Start of Input data

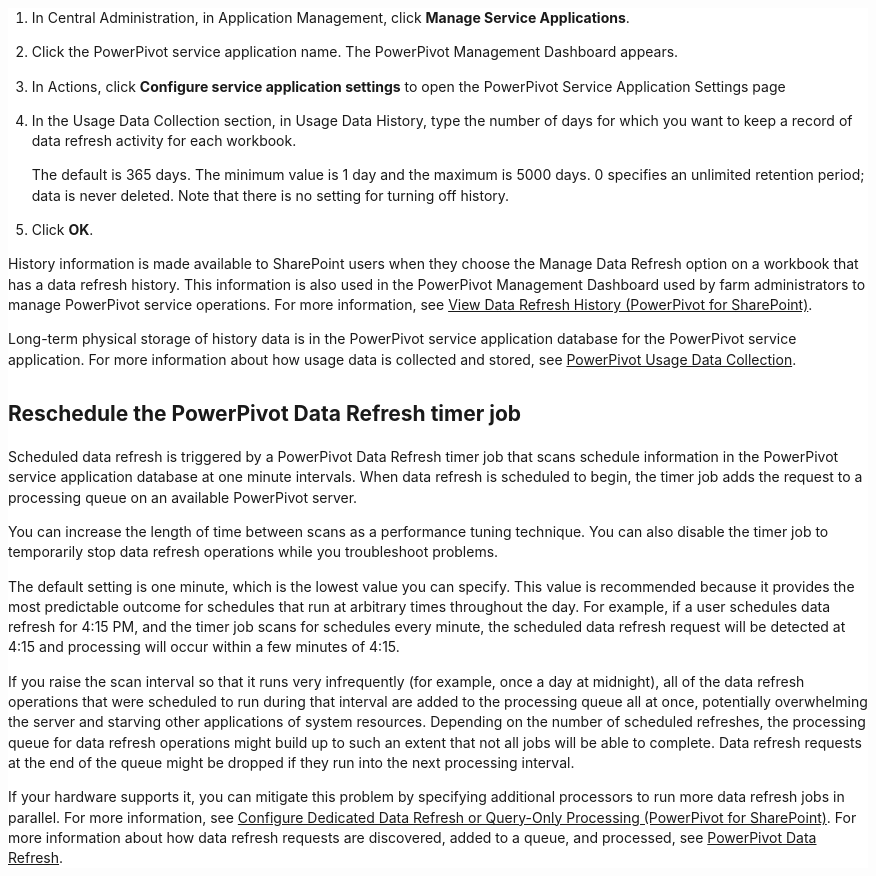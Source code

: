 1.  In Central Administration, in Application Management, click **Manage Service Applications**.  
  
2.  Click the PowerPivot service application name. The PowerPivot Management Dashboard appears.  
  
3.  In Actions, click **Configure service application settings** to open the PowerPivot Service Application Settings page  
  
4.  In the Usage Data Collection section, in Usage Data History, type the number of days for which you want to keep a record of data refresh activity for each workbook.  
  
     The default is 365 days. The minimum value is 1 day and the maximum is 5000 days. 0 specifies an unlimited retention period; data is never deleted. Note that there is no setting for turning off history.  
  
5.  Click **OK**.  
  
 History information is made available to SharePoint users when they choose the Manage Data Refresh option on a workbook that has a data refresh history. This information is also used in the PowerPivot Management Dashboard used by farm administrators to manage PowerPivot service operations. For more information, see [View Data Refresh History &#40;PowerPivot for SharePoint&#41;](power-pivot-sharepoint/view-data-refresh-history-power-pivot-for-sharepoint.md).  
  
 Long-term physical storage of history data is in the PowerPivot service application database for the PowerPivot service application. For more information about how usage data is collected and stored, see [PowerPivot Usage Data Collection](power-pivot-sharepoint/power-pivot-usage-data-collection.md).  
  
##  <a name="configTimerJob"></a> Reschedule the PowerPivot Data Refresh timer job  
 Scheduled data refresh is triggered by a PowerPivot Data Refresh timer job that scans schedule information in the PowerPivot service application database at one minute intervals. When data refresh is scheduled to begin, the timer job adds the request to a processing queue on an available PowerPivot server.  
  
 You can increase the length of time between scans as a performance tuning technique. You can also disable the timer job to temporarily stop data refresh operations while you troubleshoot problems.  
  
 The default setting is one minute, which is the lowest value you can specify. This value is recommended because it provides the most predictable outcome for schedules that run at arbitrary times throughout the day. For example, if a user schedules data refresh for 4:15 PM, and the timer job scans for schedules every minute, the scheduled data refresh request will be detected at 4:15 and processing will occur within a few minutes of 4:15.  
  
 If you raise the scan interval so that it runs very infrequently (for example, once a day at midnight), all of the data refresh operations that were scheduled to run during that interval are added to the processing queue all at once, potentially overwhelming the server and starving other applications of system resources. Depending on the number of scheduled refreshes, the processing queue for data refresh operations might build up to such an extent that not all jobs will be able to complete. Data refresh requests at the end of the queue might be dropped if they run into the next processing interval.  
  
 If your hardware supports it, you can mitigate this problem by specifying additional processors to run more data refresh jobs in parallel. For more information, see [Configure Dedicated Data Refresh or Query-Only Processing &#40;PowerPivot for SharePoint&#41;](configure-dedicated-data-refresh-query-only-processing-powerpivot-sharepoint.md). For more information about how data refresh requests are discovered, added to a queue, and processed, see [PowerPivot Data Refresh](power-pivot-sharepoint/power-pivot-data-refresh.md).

End of Input data

In the records above, find every line with the word "name" and copy it.

2.  Click the PowerPivot service application name. The PowerPivot Management Dashboard appears.  
##  <a name="configTimerJob"></a> Reschedule the PowerPivot Data Refresh timer job  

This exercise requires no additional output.